What the Combine Can't See
I have colleagues in Chicago this week watching every rep, every measurement, every movement screen. Thirty NBA teams have converged on Wintrust Arena to evaluate the same group of players with mostly the same tools that have been used, largely unchanged, for four decades.
Almost none of those tools measure what we actually know predicts whether a player makes it.
The Insight
The 2026 NBA Draft Combine runs prospects through anthropometric measurements, shuttle runs, agility drills, and 5-on-5 scrimmages. These are legitimate data points. They tell you about a player’s physical tools.
They are not, however, the predictors that have held up best in 85 years of performance research.
The physical measurements give us a starting point. The questions that actually govern whether those tools translate to professional performance are psychological.
How does AJ Dybantsa respond when a workout doesn’t go his way? Not what he says. What he does in the next rep. That tells you something about resilience under performance pressure that no vertical jump number captures.
How does a top prospect handle the transition from being the best player on his college team to an unknown rookie in a professional system?
The psychology of that transition — specifically the ability to accept and embrace a temporarily subordinate role — predicts development trajectories more reliably than any measurable physical attribute.
We know this because Schmidt and Hunter’s 85 years of research showed cognitive ability combined with structured psychological assessment produces the highest validity for performance prediction.
The teams in Chicago this week who ask the right questions in private interviews, who have structured behavioral assessments, who are measuring cognitive processing and motivational architecture alongside wingspan, will consistently outperform the ones making decisions based on tape and feel.
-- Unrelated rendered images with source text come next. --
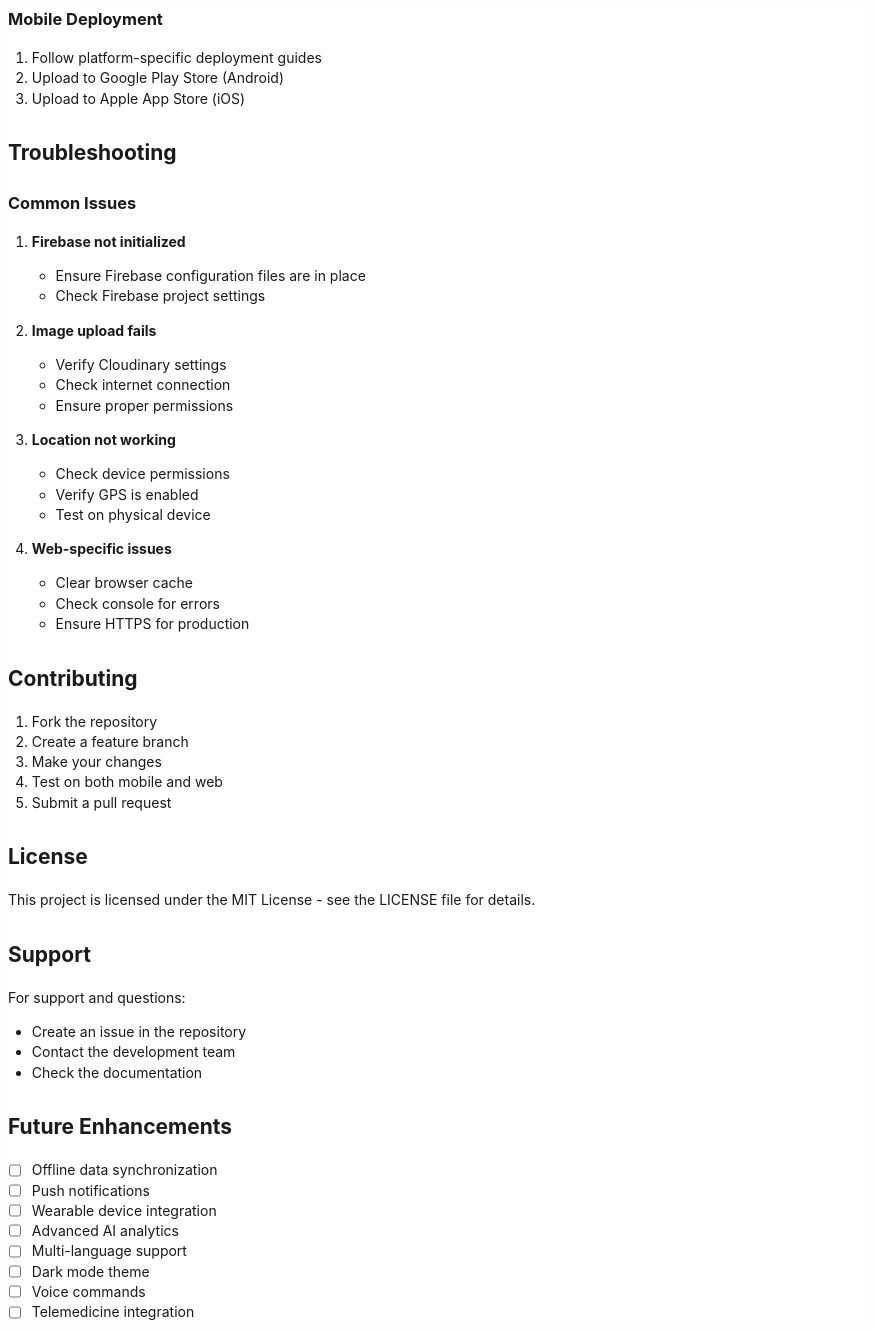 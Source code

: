 ### Mobile Deployment
1. Follow platform-specific deployment guides
2. Upload to Google Play Store (Android)
3. Upload to Apple App Store (iOS)

## Troubleshooting

### Common Issues

1. **Firebase not initialized**
   - Ensure Firebase configuration files are in place
   - Check Firebase project settings

2. **Image upload fails**
   - Verify Cloudinary settings
   - Check internet connection
   - Ensure proper permissions

3. **Location not working**
   - Check device permissions
   - Verify GPS is enabled
   - Test on physical device

4. **Web-specific issues**
   - Clear browser cache
   - Check console for errors
   - Ensure HTTPS for production

## Contributing

1. Fork the repository
2. Create a feature branch
3. Make your changes
4. Test on both mobile and web
5. Submit a pull request

## License

This project is licensed under the MIT License - see the LICENSE file for details.

## Support

For support and questions:
- Create an issue in the repository
- Contact the development team
- Check the documentation

## Future Enhancements

- [ ] Offline data synchronization
- [ ] Push notifications
- [ ] Wearable device integration
- [ ] Advanced AI analytics
- [ ] Multi-language support
- [ ] Dark mode theme
- [ ] Voice commands
- [ ] Telemedicine integration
The margin compounds over years and over draft classes.
The Evidence
Frontiers in Psychology (2023): Athletic intelligence and NBA performance: Cognitive assessment was associated with NBA performance outcomes beyond physical athleticism. Alex’s take: The data is available. Front offices that use it gain an evaluation edge that most organizations haven’t closed.
Schmidt & Hunter (1998), Psychological Bulletin: Structured selection methods produce validity coefficients of .63 for predicting performance. No physical combine drill comes close. Alex’s take: The combine is a necessary input. It’s not sufficient. The gap between what it measures and what predicts performance is exactly where Caliber operates.
The Play
If you’re evaluating anyone this week — from a draft prospect to a job candidate — add one structured behavioral question to your assessment: ‘Describe a time when you were certain you were right and turned out to be wrong. What did you do in the next 24 hours?’
The answer tells you more about resilience, adaptability, and ego management than any speed drill or skills demonstration. It’s a one-question screen for coachability.
What the Combine measures is real. What it misses is the difference between a good player and a great one.